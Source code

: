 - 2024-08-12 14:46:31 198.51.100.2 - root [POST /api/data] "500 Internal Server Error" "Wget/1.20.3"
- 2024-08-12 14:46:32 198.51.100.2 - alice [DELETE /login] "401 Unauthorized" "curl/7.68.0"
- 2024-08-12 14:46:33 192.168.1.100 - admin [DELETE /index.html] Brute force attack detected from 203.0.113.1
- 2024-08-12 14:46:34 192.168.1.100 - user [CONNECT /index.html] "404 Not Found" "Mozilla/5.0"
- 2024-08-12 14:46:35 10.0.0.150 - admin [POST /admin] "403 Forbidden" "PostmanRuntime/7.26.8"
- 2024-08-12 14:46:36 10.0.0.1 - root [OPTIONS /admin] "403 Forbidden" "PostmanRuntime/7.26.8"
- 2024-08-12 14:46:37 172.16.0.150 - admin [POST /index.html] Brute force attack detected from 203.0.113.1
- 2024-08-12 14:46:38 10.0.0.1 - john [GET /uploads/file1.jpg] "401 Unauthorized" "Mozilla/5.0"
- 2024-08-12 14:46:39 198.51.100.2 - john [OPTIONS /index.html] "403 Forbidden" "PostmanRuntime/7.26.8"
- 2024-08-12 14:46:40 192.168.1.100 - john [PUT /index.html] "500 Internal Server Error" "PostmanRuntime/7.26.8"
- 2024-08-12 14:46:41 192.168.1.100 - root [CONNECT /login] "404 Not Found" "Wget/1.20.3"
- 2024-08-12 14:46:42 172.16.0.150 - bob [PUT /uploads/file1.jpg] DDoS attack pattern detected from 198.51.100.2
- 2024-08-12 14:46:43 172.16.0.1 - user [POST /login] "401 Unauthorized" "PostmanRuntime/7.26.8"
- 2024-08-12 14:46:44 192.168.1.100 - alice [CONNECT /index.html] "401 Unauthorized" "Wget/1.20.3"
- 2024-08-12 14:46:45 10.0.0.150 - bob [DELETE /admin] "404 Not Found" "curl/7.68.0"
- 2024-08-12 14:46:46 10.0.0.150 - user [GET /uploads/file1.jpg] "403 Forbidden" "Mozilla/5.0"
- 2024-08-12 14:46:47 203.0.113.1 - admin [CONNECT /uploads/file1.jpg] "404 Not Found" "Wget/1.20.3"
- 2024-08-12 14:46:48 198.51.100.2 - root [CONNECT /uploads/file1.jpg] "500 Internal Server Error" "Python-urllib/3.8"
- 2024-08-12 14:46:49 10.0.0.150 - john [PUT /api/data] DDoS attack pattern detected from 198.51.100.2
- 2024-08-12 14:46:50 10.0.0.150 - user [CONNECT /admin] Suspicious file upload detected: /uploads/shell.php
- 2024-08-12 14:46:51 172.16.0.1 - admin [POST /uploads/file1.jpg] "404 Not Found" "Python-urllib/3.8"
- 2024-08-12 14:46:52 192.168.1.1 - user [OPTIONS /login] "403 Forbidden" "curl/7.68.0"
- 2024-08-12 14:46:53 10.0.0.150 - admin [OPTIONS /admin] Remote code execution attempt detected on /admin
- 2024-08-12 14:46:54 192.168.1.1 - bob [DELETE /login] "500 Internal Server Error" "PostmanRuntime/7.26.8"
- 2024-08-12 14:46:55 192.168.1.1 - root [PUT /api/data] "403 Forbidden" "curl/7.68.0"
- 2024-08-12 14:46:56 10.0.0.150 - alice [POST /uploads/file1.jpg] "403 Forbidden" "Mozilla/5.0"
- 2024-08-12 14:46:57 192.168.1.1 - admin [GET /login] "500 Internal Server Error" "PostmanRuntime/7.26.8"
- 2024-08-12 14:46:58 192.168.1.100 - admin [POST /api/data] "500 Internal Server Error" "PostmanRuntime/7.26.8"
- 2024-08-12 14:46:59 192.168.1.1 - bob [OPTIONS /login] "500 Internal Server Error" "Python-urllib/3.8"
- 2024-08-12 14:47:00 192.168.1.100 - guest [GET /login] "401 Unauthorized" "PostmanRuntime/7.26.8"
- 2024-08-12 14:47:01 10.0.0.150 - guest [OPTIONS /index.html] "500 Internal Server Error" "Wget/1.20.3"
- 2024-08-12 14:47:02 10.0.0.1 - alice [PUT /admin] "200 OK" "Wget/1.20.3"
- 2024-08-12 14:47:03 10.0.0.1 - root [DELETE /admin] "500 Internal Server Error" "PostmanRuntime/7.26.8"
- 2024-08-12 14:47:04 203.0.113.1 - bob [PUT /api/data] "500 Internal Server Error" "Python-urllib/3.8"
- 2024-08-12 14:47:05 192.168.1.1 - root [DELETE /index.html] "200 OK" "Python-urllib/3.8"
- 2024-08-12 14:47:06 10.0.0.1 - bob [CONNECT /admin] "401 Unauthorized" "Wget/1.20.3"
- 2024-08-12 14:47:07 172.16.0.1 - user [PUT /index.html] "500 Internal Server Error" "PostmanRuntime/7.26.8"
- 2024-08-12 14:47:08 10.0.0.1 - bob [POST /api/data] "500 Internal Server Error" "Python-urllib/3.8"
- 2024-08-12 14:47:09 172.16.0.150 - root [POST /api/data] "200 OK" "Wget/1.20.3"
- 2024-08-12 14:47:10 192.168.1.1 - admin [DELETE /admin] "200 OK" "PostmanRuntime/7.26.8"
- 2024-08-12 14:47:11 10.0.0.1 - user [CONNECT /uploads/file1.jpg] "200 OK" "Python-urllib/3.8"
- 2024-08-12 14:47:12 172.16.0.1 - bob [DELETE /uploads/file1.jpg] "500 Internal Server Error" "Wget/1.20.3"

§ TASK: What you output must match the lines from the beginning of the material through the line with "- 2024-08-12 14:46:36" exactly, both ends included.

§ RESULT FOR THIS EXERCISE:
Source code

: - 2024-08-12 14:46:31 198.51.100.2 - root [POST /api/data] "500 Internal Server Error" "Wget/1.20.3"
- 2024-08-12 14:46:32 198.51.100.2 - alice [DELETE /login] "401 Unauthorized" "curl/7.68.0"
- 2024-08-12 14:46:33 192.168.1.100 - admin [DELETE /index.html] Brute force attack detected from 203.0.113.1
- 2024-08-12 14:46:34 192.168.1.100 - user [CONNECT /index.html] "404 Not Found" "Mozilla/5.0"
- 2024-08-12 14:46:35 10.0.0.150 - admin [POST /admin] "403 Forbidden" "PostmanRuntime/7.26.8"
- 2024-08-12 14:46:36 10.0.0.1 - root [OPTIONS /admin] "403 Forbidden" "PostmanRuntime/7.26.8"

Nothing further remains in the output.